No apartamento do 20º andar de um prédio no início da Avenida São Luís, em São Paulo, Caetano Veloso ia começar a dormir, sob a luz tênue de um dia paulistano, tipicamente nublado, naquele ano de 1969, como sempre foi hábito dos artistas de música popular, dentro dos horários invertidos em que vivem, nesta cidade. Quando alguém apertou a campainha na porta de entrada do imóvel. Sonolento, irritado pela perturbação do sono que queria recuperar o mais rapidamente possível, Caetano mal olhou as carteirinhas exibidas para ele por aquele grupo de homens que sua empregada, a paraibana Hilda, deixara entrar na ampla sala de visitas. Exatamente na sala na qual o grupo de artistas baianos reunidos, na capital paulista, em torno de Caetano, dava acesso à vida privada deles aos poucos jornalistas nos quais confiavam. Entre os quais eu fora incluído, para minha alegria. Aos 20 anos de idade, era, então, repórter da revista Intervalo, uma publicação de formato pequeno da Editora Abril, especializada em televisão. Poucas semanas antes, naquela sala, Caetano e Gil tinham sentados juntos num puff de plástico inflável, um dos móveis vanguardistas da guarnição decorativa dela, para atender a um pedido do fotógrafo da minha revista que queria retratá-los assim.
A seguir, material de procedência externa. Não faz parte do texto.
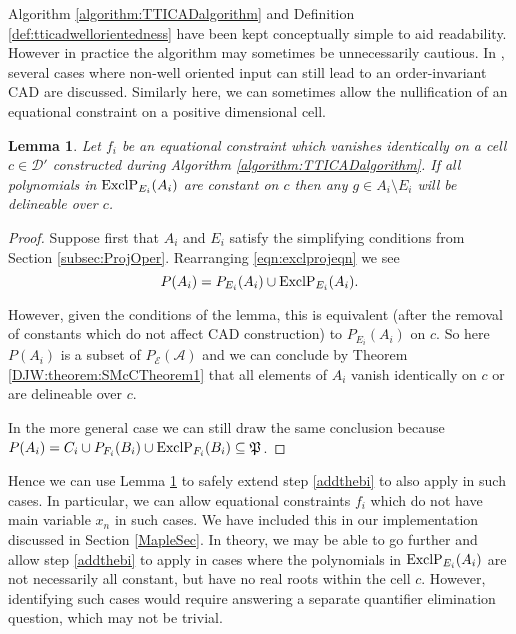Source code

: \documentclass{article}
\newtheorem{lemma}[theorem]{Lemma}
\begin{document}
Algorithm \ref{algorithm:TTICADalgorithm} and Definition \ref{def:tticadwellorientedness} have been kept conceptually simple to aid readability. However in practice the algorithm may sometimes be unnecessarily cautious.  
In \cite{Brown2005}, several cases where non-well oriented input can still lead to an order-invariant CAD are discussed. Similarly here, we can sometimes allow the nullification of an equational constraint on a positive dimensional cell.

\begin{lemma}\label{lemma:constpolys}
Let $f_i$ be an equational constraint which vanishes identically on a cell $c \in \mathcal{D}'$ constructed during Algorithm \ref{algorithm:TTICADalgorithm}. If all polynomials in ${\rm ExclP}_{E_i}(A_i)$ are constant on $c$ then any $g \in A_i \setminus E_i$ will be delineable over $c$. 
\end{lemma}

\begin{proof}
Suppose first that $A_i$ and $E_i$ satisfy the simplifying conditions from Section \ref{subsec:ProjOper}. Rearranging \eqref{eqn:exclprojeqn} we see
  \begin{equation*}
    P(A_i) = P_{E_i}(A_i) \cup {\rm ExclP}_{E_i}(A_i).
  \end{equation*}

However, given the conditions of the lemma, this is equivalent (after the removal of constants which do not affect CAD construction) to $P_{E_i}(A_i)$ on $c$.  So here $P(A_i)$ is a subset of $P_{\mathcal{E}}(\mathcal{A})$ and we can conclude by Theorem \ref{DJW:theorem:SMcCTheorem1} that all elements of $A_i$ vanish identically on $c$ or are delineable over $c$. 

In the more general case we can still draw the same conclusion because $P(A_i) = C_i \cup P_{F_i}(B_i) \cup {\rm ExclP}_{F_i}(B_i) \subseteq \mathfrak{P}$.
\end{proof}

Hence we can use Lemma \ref{lemma:constpolys} to safely extend step \ref{addthebi} to also apply in such cases. In particular, we can allow equational constraints $f_i$ which do not have main variable $x_n$ in such cases. We have included this in our implementation discussed in Section \ref{MapleSec}.
In  theory, we may be able to go further and allow step \ref{addthebi} to apply in cases where the polynomials in ${\rm ExclP}_{E_i}(A_i)$ are not necessarily all constant, but have no real roots within the cell $c$. However, identifying such cases would require answering a separate quantifier elimination question, which may not be trivial. 
\end{document}
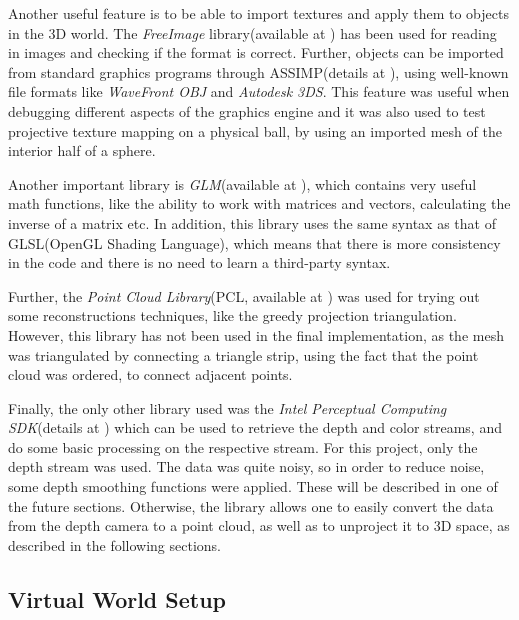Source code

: \documentclass[]{article}
\begin{document}
Another useful feature is to be able to import textures and apply them to objects in the 3D world. The \textit{FreeImage} library(available at \cite{freeimage}) has been used for reading in images and checking if the format is correct. Further, objects can be imported from standard graphics programs through ASSIMP(details at \cite{assimp}), using well-known file formats like \textit{WaveFront OBJ} and \textit{Autodesk 3DS}. This feature was useful when debugging different aspects of the graphics engine and it was also used to test projective texture mapping on a physical ball, by using an imported mesh of the interior half of a sphere.

Another important library is \textit{GLM}(available at \cite{GLM}), which contains very useful math functions, like the ability to work with matrices and vectors, calculating the inverse of a matrix etc. In addition, this library uses the same syntax as that of GLSL(OpenGL Shading Language), which means that there is more consistency in the code and there is no need to learn a third-party syntax.

Further, the \textit{Point Cloud Library}(PCL, available at \cite{PCL}) was used for trying out some reconstructions techniques, like the greedy projection triangulation. However, this library has not been used in the final implementation, as the mesh was triangulated by connecting a triangle strip, using the fact that the point cloud was ordered, to connect adjacent points.

Finally, the only other library used was the \textit{Intel Perceptual Computing SDK}(details at \cite{PCSDK}) which can be used to retrieve the depth and color streams, and do some basic processing on the respective stream. For this project, only the depth stream was used. The data was quite noisy, so in order to reduce noise, some depth smoothing functions were applied. These will be described in one of the future sections. Otherwise, the library allows one to easily convert the data from the depth camera to a point cloud, as well as to unproject it to 3D space, as described in the following sections.

\subsection{Virtual World Setup}
\end{document}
Àquela altura do final dos irrequietos anos 60, Caetano estava no meio de um fogo cruzado. Líder do Tropicalismo, movimento cultural de natureza anarquista, ele recebia ataques do front esquerdista e do direitista, dentro do clima de radicalismo político instalado no Brasil sufocado por uma ditadura militar. O confronto armado, já tinha sido iniciado no país, uma espécie de surda guerra civil travada no país, escondida da opinião pública pelo Serviço de Censura, da Polícia Federal.
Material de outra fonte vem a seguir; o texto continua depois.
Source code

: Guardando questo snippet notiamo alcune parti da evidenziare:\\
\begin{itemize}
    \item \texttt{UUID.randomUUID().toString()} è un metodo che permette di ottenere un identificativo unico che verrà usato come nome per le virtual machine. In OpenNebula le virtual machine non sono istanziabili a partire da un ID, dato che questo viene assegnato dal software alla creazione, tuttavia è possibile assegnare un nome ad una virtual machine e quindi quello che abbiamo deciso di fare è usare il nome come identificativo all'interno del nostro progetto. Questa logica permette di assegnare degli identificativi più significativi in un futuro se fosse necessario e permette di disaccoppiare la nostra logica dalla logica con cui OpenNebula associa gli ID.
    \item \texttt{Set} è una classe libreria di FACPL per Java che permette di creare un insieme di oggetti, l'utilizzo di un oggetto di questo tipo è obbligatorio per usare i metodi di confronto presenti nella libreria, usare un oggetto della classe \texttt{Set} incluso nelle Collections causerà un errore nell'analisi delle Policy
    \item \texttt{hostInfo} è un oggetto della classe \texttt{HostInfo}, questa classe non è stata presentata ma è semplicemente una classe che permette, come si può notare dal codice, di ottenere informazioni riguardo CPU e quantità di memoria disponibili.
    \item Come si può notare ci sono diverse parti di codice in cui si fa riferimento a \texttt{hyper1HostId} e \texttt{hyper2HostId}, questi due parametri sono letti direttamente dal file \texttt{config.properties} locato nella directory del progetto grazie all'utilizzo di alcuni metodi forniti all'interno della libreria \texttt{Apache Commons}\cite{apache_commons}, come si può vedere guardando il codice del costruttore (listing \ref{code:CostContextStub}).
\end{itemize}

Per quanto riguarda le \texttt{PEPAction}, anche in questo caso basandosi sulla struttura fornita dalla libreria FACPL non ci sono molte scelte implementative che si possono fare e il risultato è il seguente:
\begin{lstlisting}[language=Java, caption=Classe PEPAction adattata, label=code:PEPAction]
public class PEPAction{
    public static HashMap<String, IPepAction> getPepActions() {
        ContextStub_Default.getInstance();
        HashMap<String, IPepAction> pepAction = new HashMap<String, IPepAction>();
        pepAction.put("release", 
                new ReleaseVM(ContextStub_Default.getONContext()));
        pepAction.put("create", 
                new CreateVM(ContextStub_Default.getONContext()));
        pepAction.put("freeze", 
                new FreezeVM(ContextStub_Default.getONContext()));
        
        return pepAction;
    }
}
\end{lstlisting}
No dia em que foi acordado de modo inconveniente, quando Caetano, finalmente, entendeu que estava sendo preso sem nenhuma ordem judicial, ele ainda conseguiu registrar um comentário de um policial. E ficou consciente de que aquele grupo, em seguida, iria prender também Gil.
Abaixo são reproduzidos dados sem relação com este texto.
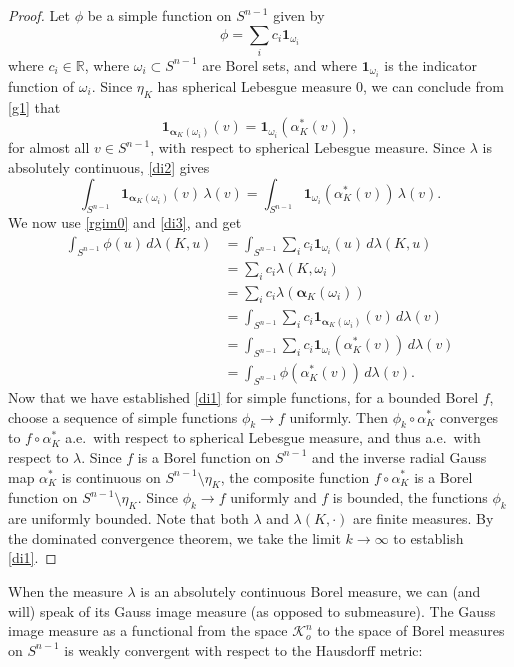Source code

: \documentclass{cpamart1}     %
\theoremstyle{definition}
\theoremstyle{remark}
\newcommand{\sn}{S^{n-1}}
\newcommand{\kno}{\mathcal K^n_o}
\newcommand{\balpha}{\pmb{\alpha}}
\newcommand{\chara}[1]{{\mathbf{1}_{#1}}}
\begin{document}
\begin{proof}
Let $\phi$ be a simple function on $\sn$ given by
\[
\phi= \sum_i c_i \chara{\omega_i}
\]
where $c_i\in\mathbb R$, where $\omega_i\subset\sn$ are Borel sets, and where $\chara{\omega_i}$ is the indicator function of $\omega_i$.
Since $\eta_K$ has spherical Lebesgue measure $0$, we can conclude from \eqref{g1} that
\begin{equation}\label{di2}
\chara{\balpha_K(\omega_i)}(v)=\chara{\omega_i}(\alpha_K^*(v)),
\end{equation}
for almost all $v\in \sn$, with respect to spherical Lebesgue measure.
Since $\lambda$ is absolutely continuous,
\eqref{di2} gives
\begin{equation}\label{di3}
\int_{\sn} \chara{\balpha_K(\omega_i)}(v)\, \lambda(v)
=\int_{\sn} \chara{\omega_i}(\alpha_K^*(v))\, \lambda(v).
\end{equation}
We now use \eqref{rgim0} and \eqref{di3}, and get
\begin{align*}
\int_{\sn} \phi(u)\, d\lambda(K,u)
&=\int_{\sn} \sum_i c_i \chara{\omega_i}(u) \, d\lambda(K,u)\\
&=\sum_i c_i \lambda(K,\omega_i)\\
&=\sum_i c_i \lambda(\balpha_K(\omega_i))\\
&= \int_{\sn} \sum_i c_i \chara{\balpha_K(\omega_i)}(v) \, d\lambda(v) \\
&=\int_{\sn} \sum_i c_i \chara{\omega_i}(\alpha_K^*(v)) \, d\lambda(v) \\
&= \int_{\sn} \phi(\alpha_K^*(v)) \, d\lambda(v).
\end{align*}
Now that we have established \eqref{di1} for simple functions, for a bounded Borel $f$,
choose a sequence of simple functions $\phi_k \to f$ uniformly.
Then $\phi_k\circ \alpha_K^*$  converges
to $f\circ \alpha_K^*$ a.e.\ with respect to spherical Lebesgue measure, and thus a.e.\
with respect to $\lambda$.
Since $f$ is a Borel function on $\sn$ and the inverse radial Gauss map $\alpha_K^*$
is continuous on $\sn\setminus \eta_K$, the composite function $f\circ \alpha_K^*$
is a Borel function on $\sn\setminus \eta_K$. Since $\phi_k\to f$ uniformly and $f$ is bounded, the functions $\phi_k$ are uniformly bounded. Note that both $\lambda$ and $\lambda(K,\cdot)$ are finite measures. By the dominated convergence theorem, we take the limit $k\to \infty$ to establish \eqref{di1}.
\end{proof}

When the measure $\lambda$ is an absolutely continuous Borel measure, we can (and will) speak of its
Gauss image measure (as opposed to submeasure). 
The Gauss image measure as a functional from the space $\kno$ to the space of
Borel measures on $\sn$ is weakly convergent with respect to the Hausdorff metric:
\end{document}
Ele registra, no seu livro “Verdade tropical”: “Gil morava numa extremidade da Praça da República, que pode ser considerada uma continuidade da avenida São Luís, onde fica o prédio em que Dedé e eu vivíamos. Para ir do meu prédio ao dele era preciso somente atravessar a avenida Ipiranga e andar meio quarteirão”.
Ocorre que naquele momento, Gil estava dormindo num quarto de hóspede do apartamento de Caetano. Com algum disfarce, enquanto se vestia para acompanhar os policiais, ele pediu para Dedé, sua mulher, avisar Gil e orientá-lo a aguardar sua iminente prisão, no apartamento dele, na Praça da República. Gil pôde fazer isto, saindo dali por uma porta secundária do apartamento não vigiada pelos policiais. Mas, aquele pedido atendido por ele, iria atormentar Caetano até quase duas décadas depois. Quando escreveu seu livro, Caetano continuava sem entender bem por que, no momento da prisão, ele julgou natural contar com a companhia de seu amigo de vida inteira. Quando poderia ter preferido vê-lo fugir do país, conforme, pouco antes, tinha feito Geraldo Vandré. Da camionete onde fora enfiado, ao ver Gil receber ordem de prisão na frente de seu prédio, Caetano se sentiu como se fosse ele quem estivesse prendendo o amigo – registrou no “Verdade Tropical”.